American editors are convinced that the term "state" will confuse their readers unless reserved exclusively for the component parts of the United States–New York, California, etc. So when talking about sovereign political structures, where the British would use "state," the Germans "staat" and the French "I'etat," journalists here are compelled to use the word "nation."

Thus in the late 1980s it was common to see press references to "the nation of Yugoslavia." Of course, Yugoslavia's problem was precisely that it was not a nation at all, but a state that contained several different small but fierce nations–Croatia, Serbia, etc.

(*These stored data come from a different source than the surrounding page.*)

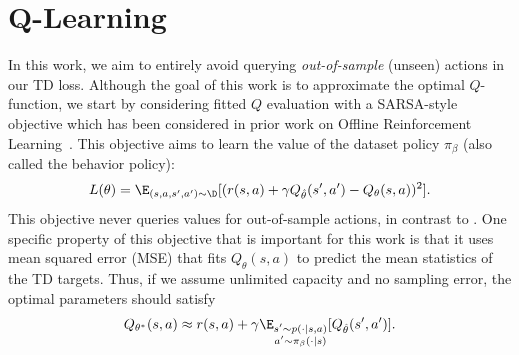 \vspace{-0.3cm}

\section{\Ournamepref Q-Learning}

In this work, we aim to entirely avoid querying \emph{out-of-sample} (unseen) actions in our TD loss.
Although the goal of this work is to approximate the optimal $Q$-function, we start by considering fitted $Q$ evaluation with a SARSA-style objective which has been considered in prior work on Offline Reinforcement Learning~\citep{brandfonbrener2021offline, gulcehre2021regularized}. This objective  aims to learn the value of the dataset policy $\pi_\beta$ (also called the behavior policy):
\begin{equation}
\label{eqn:td_sarsa}
L(\theta)=\E_{(s,a,s',a')\sim\D}[(r(s,a) + \gamma Q_{\hat{\theta}}(s', a') - Q_\theta(s,a))^2].
\end{equation}
This objective never queries values for out-of-sample actions, in contrast to . One specific property of this objective that is important for this work is that it uses mean squared error (MSE) that fits $Q_\theta(s,a)$ to predict the mean statistics of the TD targets. Thus, if we assume unlimited capacity and no sampling error, the optimal parameters should satisfy
\begin{equation}
    Q_{\theta^*}(s,a) \approx r(s,a) + \gamma \E_{\substack{s'\sim p(\cdot|s,a)\\a'\sim\pi_\beta(\cdot|s)}}[ Q_{\hat{\theta}}(s',a')].
\label{eqn:q_star}
\end{equation}
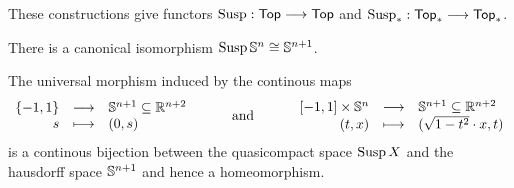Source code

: \begin{definition}
\begin{minipage}{4cm}
\begin{center}
			\end{center}
		\end{minipage}

		These constructions give functors $\Susp: \ncat{Top} --> \ncat{Top}$ and $\Susp_{*}: \ncat{Top}_{*} --> \ncat{Top}_{*}$.
	\end{definition}

	\begin{lemma}
		There is a canonical isomorphism $\Susp \S^n \isom \S^{n+1}$.

	\end{lemma}
	\begin{sketch}
		The universal morphism induced by the continous maps
		\begin{equation*}
			\begin{array}{rcl}
				\{-1,1\} & \longrightarrow & \S^{n+1} \subseteq \R^{n+2}\\
				s & \longmapsto & (0,s)
			\end{array}
			\hspace{1cm}\text{and}\hspace{1cm}
			\begin{array}{rcl}
				{[-1,1]} \times \S^n & \longrightarrow & \S^{n+1} \subseteq \R^{n+2}\\
				(t,x) & \longmapsto & (\sqrt{1-t^2}\cdot x,t)
			\end{array}
		\end{equation*}
		is a continous bijection between the quasicompact space $\Susp X$ and the hausdorff space $\S^{n+1}$ and hence a homeomorphism.
	\end{sketch}

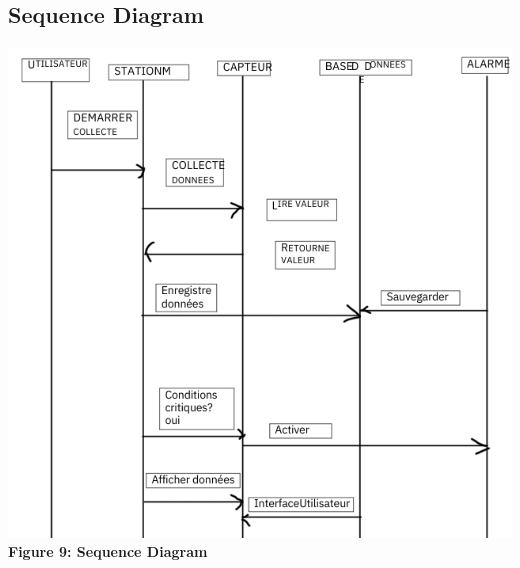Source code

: \documentclass[a4paper,12pt]{article}
\begin{document}
	\subsection{Sequence Diagram}
	\begin{center}
		\includegraphics[width=\textwidth]{diagdesueq.png}\\
		\textbf{Figure 9: Sequence Diagram}
	\end{center}
	
\end{document}
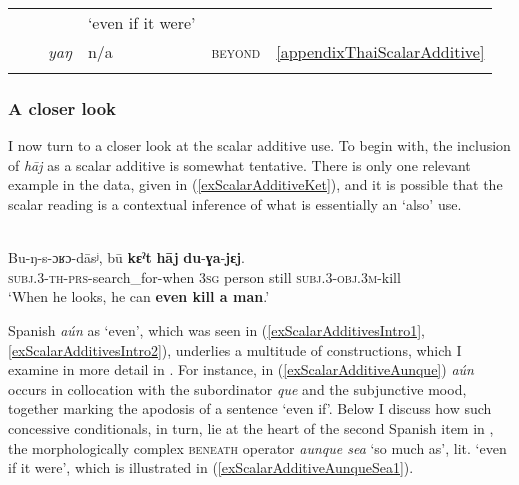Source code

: {\begin{table}
\begin{tabular}{llllll}
		& & & \lq even if it were\rq{}\\
		& \ili{Thai} & \textit{yaŋ} & n/a & \textsc{beyond} & \ref{appendixThaiScalarAdditive}\\
		\lspbottomrule		
		\end{tabular}
\end{table}

\subsubsection{A closer look} I now turn to a closer look at the scalar additive use. To begin with, the inclusion of  \textit{hāj} as a scalar additive is somewhat tentative. There is only one relevant example in the data, given in (\ref{exScalarAdditiveKet}), and it is possible that the scalar reading is a contextual inference of what is essentially an \lq also\rq{ }use.

\begin{exe}
	\ex {}\label{exScalarAdditiveKet}\\
	\gll Bu-ŋ-s-ɔʁɔ-dāsʲ, bū \textbf{kɛˀt} \textbf{hāj} \textbf{du}-\textbf{ɣa}-\textbf{jɛj}.\\
	\textsc{subj}.3-\textsc{th}-\textsc{prs}-search\_for-when 3\textsc{sg} person still \textsc{subj}.3-\textsc{obj}.3\textsc{m}-kill\\
	\glt \lq When he looks, he can \textbf{even kill a man}.' \parencite[173]{Nefedov2015}
\end{exe}

Spanish \textit{aún} as \lq even\rq{}, which was seen in (\ref{exScalarAdditivesIntro1}, \ref{exScalarAdditivesIntro2}), underlies a multitude of  constructions, which I examine in more detail in . For instance, in (\ref{exScalarAdditiveAunque}) \textit{aún} occurs in collocation with the subordinator \textit{que} and the subjunctive mood, together marking the apodosis of a   sentence \lq even if\rq{}. Below I discuss how such concessive conditionals, in turn, lie at the heart of the second Spanish item in , the morphologically complex \textsc{beneath} operator \textit{aunque sea} \lq so much as\rq{}, lit. \lq{}even if it were\rq{}, which is illustrated in (\ref{exScalarAdditiveAunqueSea1}).

}

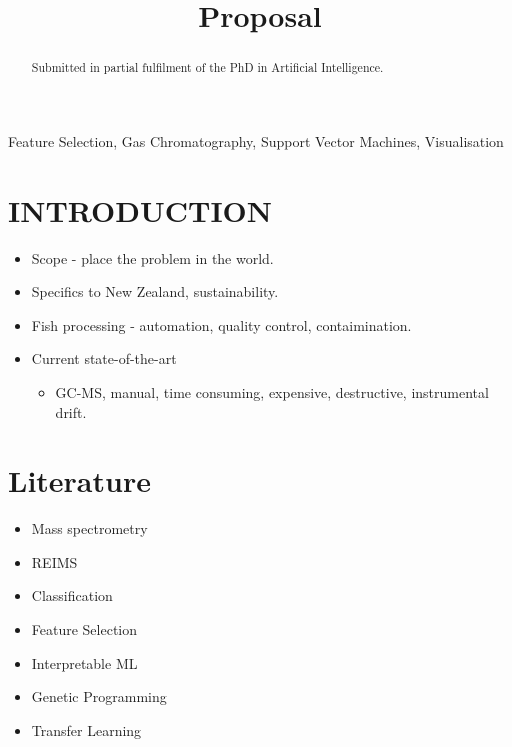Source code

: \documentclass{article}
\title{Proposal}
\begin{document}
\maketitle
%
\begin{abstract}

  Submitted in partial fulfilment of the PhD in Artificial Intelligence.

\end{abstract}
%
\begin{keywords}
  Feature Selection, Gas Chromatography, Support Vector Machines, Visualisation
\end{keywords}
%

\section{INTRODUCTION}
\label{sec:introduction}

\begin{itemize}
  \item Scope - place the problem in the world. 
  \item Specifics to New Zealand, sustainability. 
  \item Fish processing - automation, quality control, contaimination. 
  \item Current state-of-the-art
  \begin{itemize}
    \item GC-MS, manual, time consuming, expensive, destructive, instrumental drift. 
  \end{itemize}
\end{itemize}

\section{Literature}
\label{sec:literature} 

\begin{itemize}
  \item Mass spectrometry \cite{eder1995gas}
  \item REIMS 
  \item Classification 
  \item Feature Selection 
  \item Interpretable ML 
  \item Genetic Programming 
  \item Transfer Learning 
\end{itemize}
\end{document}
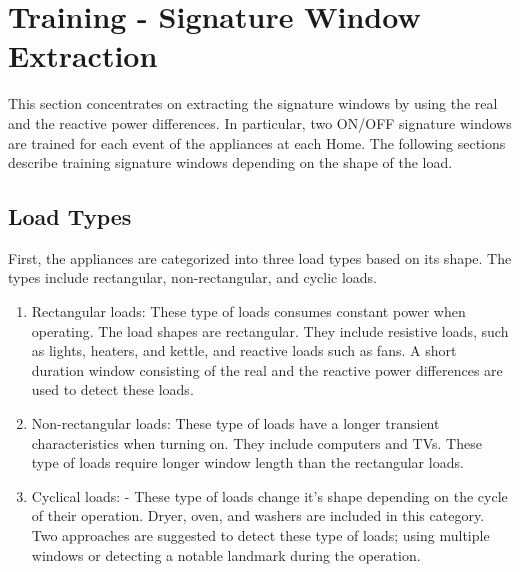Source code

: \documentclass[conference]{IEEEtran}
\begin{document}
	
	
	
	
	
	
	
	\maketitle
	
	
	\section{Training - Signature Window Extraction}
	This section concentrates on extracting the signature windows by using the real and the reactive power differences.  In particular, two ON/OFF signature windows are trained for each event of the appliances at each Home.  The following sections describe training signature windows depending on the shape of the load.  
	
	\subsection{Load Types}
	First, the appliances are categorized into three load types based on its shape.  The types include rectangular, non-rectangular, and cyclic loads.  
	\begin{enumerate}
		\item{Rectangular loads:} These type of loads consumes constant power when operating.  The load shapes are rectangular.  They include resistive loads, such as lights, heaters, and kettle, and reactive loads such as fans.  A short duration window consisting of the real and the reactive power differences are used to detect these loads.
		\item{Non-rectangular loads:} These type of loads have a longer transient characteristics when turning on.  They include computers and TVs.  These type of loads require longer window length than the rectangular loads.
		\item{Cyclical loads:} - These type of loads change it's shape depending on the cycle of their operation.  Dryer, oven, and washers are included in this category.  Two approaches are suggested to detect these type of loads; using multiple windows or detecting a notable landmark during the operation.
	\end{enumerate}
	
\end{document}
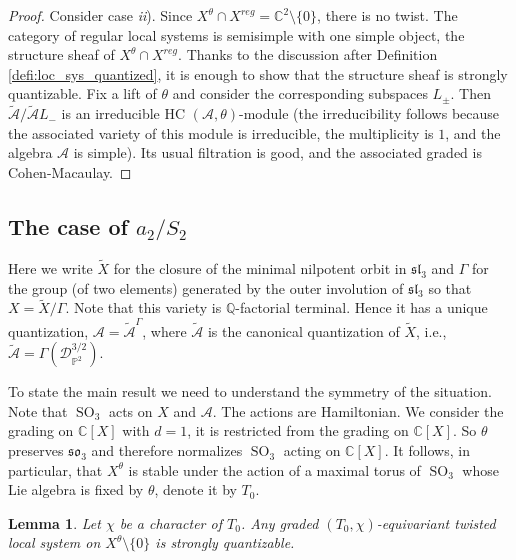 \documentclass[12pt]{amsart}
\newcommand{\C}{\mathbb{C}}
\newcommand{\A}{\mathcal{A}}
\newcommand{\HC}{\operatorname{HC}}
\newtheorem{Lem}[Thm]{Lemma}
\theoremstyle{definition}
\numberwithin{equation}{section}
\begin{document}
\begin{proof}
Consider case {\it ii}). Since $X^\theta\cap X^{reg}=\C^2\setminus \{0\}$, there is no twist.
The category of regular local systems is semisimple with one simple object, the structure
sheaf of $X^\theta\cap X^{reg}$. Thanks to the discussion after Definition \ref{defi:loc_sys_quantized}, it is enough to show that the structure sheaf is strongly quantizable.
Fix a lift of $\theta$ and consider the corresponding subspaces $L_\pm$.
Then $\tilde{\A}/\tilde{\A}L_-$ is an irreducible HC $(\A,\theta)$-module
(the irreducibility follows because the associated variety of this module is irreducible,
the multiplicity is $1$, and the algebra $\A$ is simple).
Its usual filtration is good, and the associated graded is Cohen-Macaulay.
\end{proof}

\subsection{The case of $a_2/S_2$}\label{SS_a2S_2}
Here we write $\tilde{X}$ for the closure of the  minimal nilpotent orbit in
$\mathfrak{sl}_3$ and $\Gamma$ for the group (of two elements) generated by the
outer involution of $\mathfrak{sl}_3$ so that $X=\tilde{X}/\Gamma$. Note
that this variety is $\mathbb{Q}$-factorial terminal. Hence it has a unique quantization, $\A=\tilde{\A}^\Gamma$, where
$\tilde{\A}$ is the canonical quantization of $\tilde{X}$, i.e.,
$\tilde{\A}=\Gamma(\mathscr{D}^{3/2}_{\mathbb{P}^2})$.

To state the main result we need to understand the symmetry of the situation. Note that $\operatorname{SO}_3$ acts on $X$ and $\A$. The actions are Hamiltonian. We consider the grading
on $\C[X]$ with $d=1$, it is restricted from the grading on $\C[X]$.  So $\theta$ preserves $\mathfrak{so}_3$ and therefore normalizes $\operatorname{SO}_3$
acting on $\C[X]$. It follows, in particular, that $X^\theta$ is stable under the action of a maximal
torus of $\operatorname{SO}_3$ whose Lie algebra is fixed by $\theta$, denote it by $T_0$.

\begin{Lem}\label{Lem:a2S2_strongly_quantizable}%
Let $\chi$ be a character of $T_0$.
Any graded $(T_0,\chi)$-equivariant twisted local system on $X^\theta\setminus \{0\}$
is strongly quantizable.
\end{Lem}
\end{document}
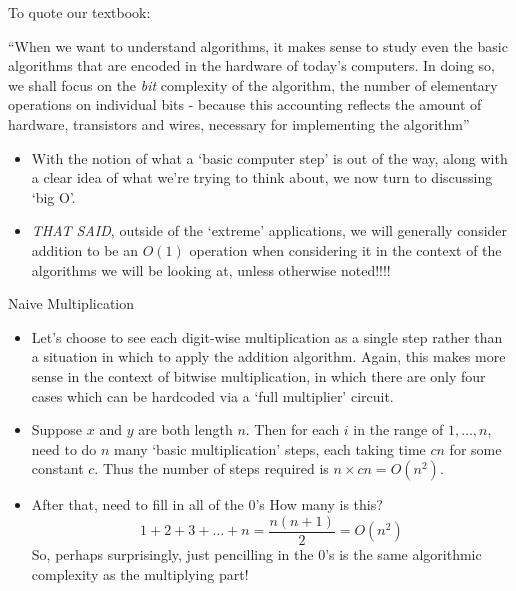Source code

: \documentclass{beamer}
\begin{document}
\begin{frame}
    To quote our textbook:
    \begin{center}
         ``When we want to understand algorithms, it makes sense to study even the basic algorithms that are encoded in the hardware of today's computers. In doing so, we shall focus on the \emph{bit} complexity of the algorithm, the number of elementary operations on individual bits - because this accounting reflects the amount of hardware, transistors and wires, necessary for implementing the algorithm'' 
    \end{center}
    \begin{itemize}
        \item With the notion of what a `basic computer step' is out of the way, along with a clear idea of what we're trying to think about, we now turn to discussing `big O'. 
        \item \emph{THAT SAID}, outside of the `extreme' applications, we will generally consider addition to be an $O(1)$ operation when considering it in the context of the algorithms we will be looking at, unless otherwise noted!!!!
    \end{itemize}
\end{frame}

\begin{frame}{Naive Multiplication}
    \begin{itemize}
        \item Let's choose to see each digit-wise multiplication as a single step rather than a situation in which to apply the addition algorithm. Again, this makes more sense in the context of bitwise multiplication, in which there are only four cases which can be hardcoded via a `full multiplier' circuit.
        \pause
        \item Suppose $x$ and $y$ are both length $n$. Then for each $i$ in the range of $1, \ldots, n$, need to do $n$ many `basic multiplication' steps, each taking time $cn$ for some constant $c$. Thus the number of steps required is $n \times cn = O(n^2)$. 
        \pause
        \item After that, need to fill in all of the $0$'s How many is this? 
        \[ 1+2+3 + \ldots + n = \frac{n(n+1)}{2} = O(n^2) \]
        So, perhaps surprisingly, just pencilling in the $0$'s is the same algorithmic complexity as the multiplying part!
    \end{itemize}
\end{frame}
\end{document}
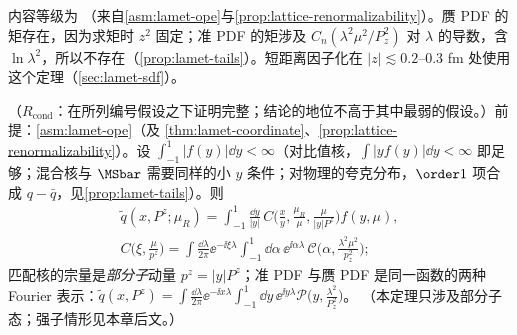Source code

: 内容等级为 \tagA（来自\cref{asm:lamet-ope}与\cref{prop:lattice-renormalizability}）。赝 PDF 的矩存在，因为求矩时 $z^2$ 固定；准 PDF 的矩涉及 $C_n(\lambda^2\mu^2/P_z^2)$ 对 $\lambda$ 的导数，含 $\ln\lambda^2$，所以不存在（\cref{prop:lamet-tails}）。短距离因子化在 $|z|\lesssim0.2$--$0.3$ fm 处使用这个定理（\cref{sec:lamet-sdf}）。

\begin{theorem}\label{thm:lamet-parton-momentum}
（$R_{\mathrm{cond}}$：在所列编号假设之下证明完整；结论的地位不高于其中最弱的假设。）前提：\cref{asm:lamet-ope}（及 \cref{thm:lamet-coordinate}、\cref{prop:lattice-renormalizability}）。设 $\int_{-1}^1|f(y)|\dd y<\infty$（对比值核，$\int|yf(y)|\dd y<\infty$ 即足够；混合核与 $\MSbar$ 需要同样的小 $y$ 条件；对物理的夸克分布，$\order1$ 项合成 $q-\bar q$，见\cref{prop:lamet-tails}）。则
\begin{equation}\label{eq:lamet-mom-fact}
\begin{gathered}
\tilde q(x,P^z;\mu_R)=\int_{-1}^1\frac{\dd y}{|y|}\,C\Big(\frac xy,\frac{\mu_R}\mu,\frac\mu{|y|P^z}\Big)f(y,\mu),\\
C\Big(\xi,\frac\mu{p^z}\Big)=\int\frac{\dd\lambda}{2\pi}\ee^{-\ii\xi\lambda}\int_{-1}^1\dd\alpha\,\ee^{\ii\alpha\lambda}\,\mathcal C\Big(\alpha,\frac{\lambda^2\mu^2}{p_z^2}\Big);
\end{gathered}
\end{equation}%
匹配核的宗量是\emph{部分子}动量 $p^z=|y|P^z$；准 PDF 与赝 PDF 是同一函数的两种 Fourier 表示：$\tilde q(x,P^z)=\int\frac{\dd\lambda}{2\pi}\ee^{-\ii x\lambda}\int_{-1}^1\dd y\,\ee^{\ii y\lambda}\mathcal P\big(y,\frac{\lambda^2}{P_z^2}\big)$。
（本定理只涉及部分子态；强子情形见本章后文。）
\end{theorem}

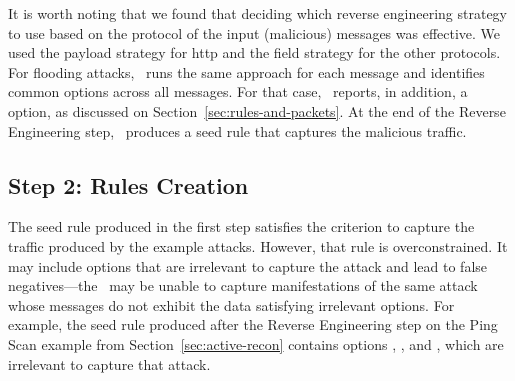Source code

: \documentclass[sigconf,review, anonymous]{acmart}
\begin{document}
It is worth noting that we found that deciding which reverse
engineering strategy to use based on the protocol of the input
(malicious) messages was effective. We used the payload strategy for
http and the field strategy for the other protocols. For flooding
attacks, \tname\ runs the same approach for each message and
identifies common options across all messages. For that case,
\tname\ reports, in addition, a  option, as
discussed on Section~\ref{sec:rules-and-packets}.  At the end of the
Reverse Engineering step, \tname\ produces a seed rule that captures
the malicious traffic.





\subsection{Step 2: Rules Creation}
\label{sec:minimization}

The seed rule produced in the first step satisfies the criterion to
capture the traffic produced by the example attacks. However, that
rule is overconstrained.  It may include options that are irrelevant
to capture the attack and lead to false negatives---the \nids\ may be
unable to capture manifestations of the same attack whose messages do
not exhibit the data satisfying irrelevant options. For example, the
seed rule produced after the Reverse Engineering step on the Ping Scan
example from Section~\ref{sec:active-recon} contains options
, , and
, which are irrelevant to capture that attack.
\end{document}
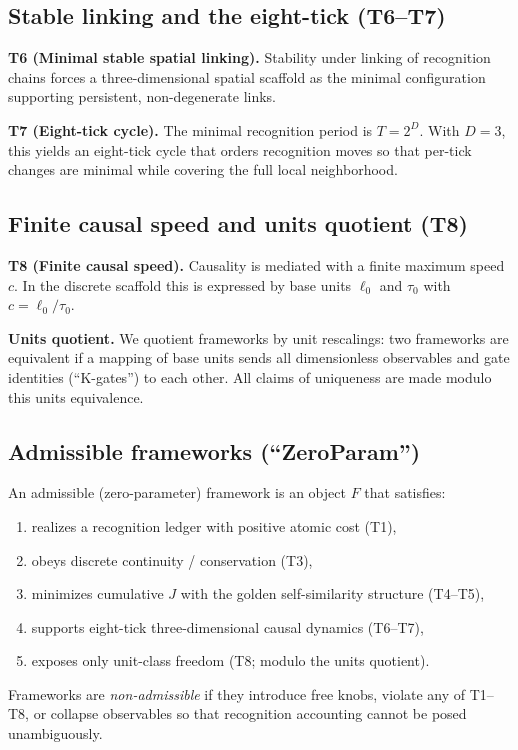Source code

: \documentclass[11pt]{article}
\begin{document}
\subsection{Stable linking and the eight\mbox{-}tick (T6--T7)}
\textbf{T6 (Minimal stable spatial linking).} Stability under linking of recognition chains forces a three\mbox{-}dimensional spatial scaffold as the minimal configuration supporting persistent, non\mbox{-}degenerate links.

\textbf{T7 (Eight\mbox{-}tick cycle).} The minimal recognition period is \(T=2^D\). With \(D=3\), this yields an eight\mbox{-}tick cycle that orders recognition moves so that per\mbox{-}tick changes are minimal while covering the full local neighborhood.

\subsection{Finite causal speed and units quotient (T8)}
\textbf{T8 (Finite causal speed).} Causality is mediated with a finite maximum speed \(c\). In the discrete scaffold this is expressed by base units \(\ell_0\) and \(\tau_0\) with \(c=\ell_0/\tau_0\).

\textbf{Units quotient.} We quotient frameworks by unit rescalings: two frameworks are equivalent if a mapping of base units sends all dimensionless observables and gate identities (``K\mbox{-}gates'') to each other. All claims of uniqueness are made modulo this units equivalence.

\subsection{Admissible frameworks (``ZeroParam'')}
An admissible (zero\mbox{-}parameter) framework is an object \(F\) that satisfies:
\begin{enumerate}
  \item realizes a recognition ledger with positive atomic cost (T1),
  \item obeys discrete continuity / conservation (T3),
  \item minimizes cumulative \(J\) with the golden self\mbox{-}similarity structure (T4--T5),
  \item supports eight\mbox{-}tick three\mbox{-}dimensional causal dynamics (T6--T7),
  \item exposes only unit\mbox{-}class freedom (T8; modulo the units quotient).
\end{enumerate}
Frameworks are \emph{non\mbox{-}admissible} if they introduce free knobs, violate any of T1--T8, or collapse observables so that recognition accounting cannot be posed unambiguously.
\end{document}
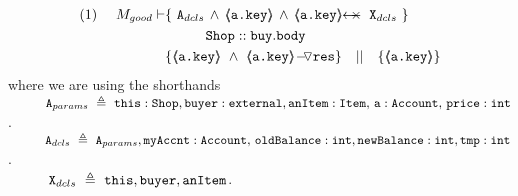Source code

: \newcommand{\Aparams}{\prg{A}_{params}}
\newcommand{\Alocals}{\prg{A}_{dcls}}
\newcommand{\Ids}{\prg{X}_{dcls}}
\newcommand{\stmtsP}{\prg{stmts}_{10,11,12}}
\newcommand{\step}[1]{ \vspace{.1cm} \noindent {\textbf{#1}}}

\begin{lemma}
\label{l:sub:one}
 
\begin{align*}
\text{(1)}  \ \ \ \ M_{good} \vdash 
		&	\{  \ \Alocals\,\wedge\, {\inside{\prg{a.key}}} \, \wedge \, \protectedFrom {\prg{a.key}} {\Ids}  \  \} \\
		& \SPT \prg{Shop}::\prg{buy}.\prg{body}\ \\  
		& \{ {\inside{\prg{a.key}}}\ \wedge\ {\PushASLong {\prg{res}} {\inside{\prg{a.key}}}}  \} \ \ \  || \ \ \ 
		   \{ {\inside{\prg{a.key}}} \}
\end{align*}
where we are using the shorthands\\
 $ \SPT  \Aparams\ \triangleq \  \prg{this}:\prg{Shop}, \prg{buyer} : \prg{external}, \prg{anItem} : \prg{Item},\, \prg{a}:\prg{Account},\, \prg{price} : \prg{int}$.\\
  $ \SPT  \Alocals\ \triangleq \  \Aparams,  \prg{myAccnt} : \prg{Account},\, \prg{oldBalance}:  \prg{int},  \prg{newBalance}:  \prg{int},  \prg{tmp}:  \prg{int}$.\\
   $ \SPT  \Ids\ \triangleq \   \prg{this}, \prg{buyer}, \prg{anItem}$.\\

\end{lemma}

(In my helpful way, I've been trying to introduce, as an alternative to "state," the word "polity"–defined by Webster as "a politically organized unit." But it's quite hopeless. Editors always confuse it with "pohcy." I've also tried "country," which is sometimes an alternative in British English. No good either. They seem to think that's a type of music.)

This semantic weakness really impairs American debate on immigration, I argued:

RESULT: Americans who confuse basic terms in this way must inevitably also get confused about what a nation-state is, what its function is, and what it requires in order to survive.

And I supplied a defintion:

What is a "nation-state"? It is the political expression of a nation. And what is a "nation"? It is an ethnocultural community–an interlacing of ethnicity and culture. Invariably, it speaks one language.
In recent years in the United States, there has been a tendency to emphasize the cultural part of the equation. But this is to miss a critical point. The word "nation" is derived from the Latin nescare, to be born. It intrinsically implies a link by blood.

Of course, if a nation-state has an ethnic component, mass non-traditional immigration becomes much more problematic.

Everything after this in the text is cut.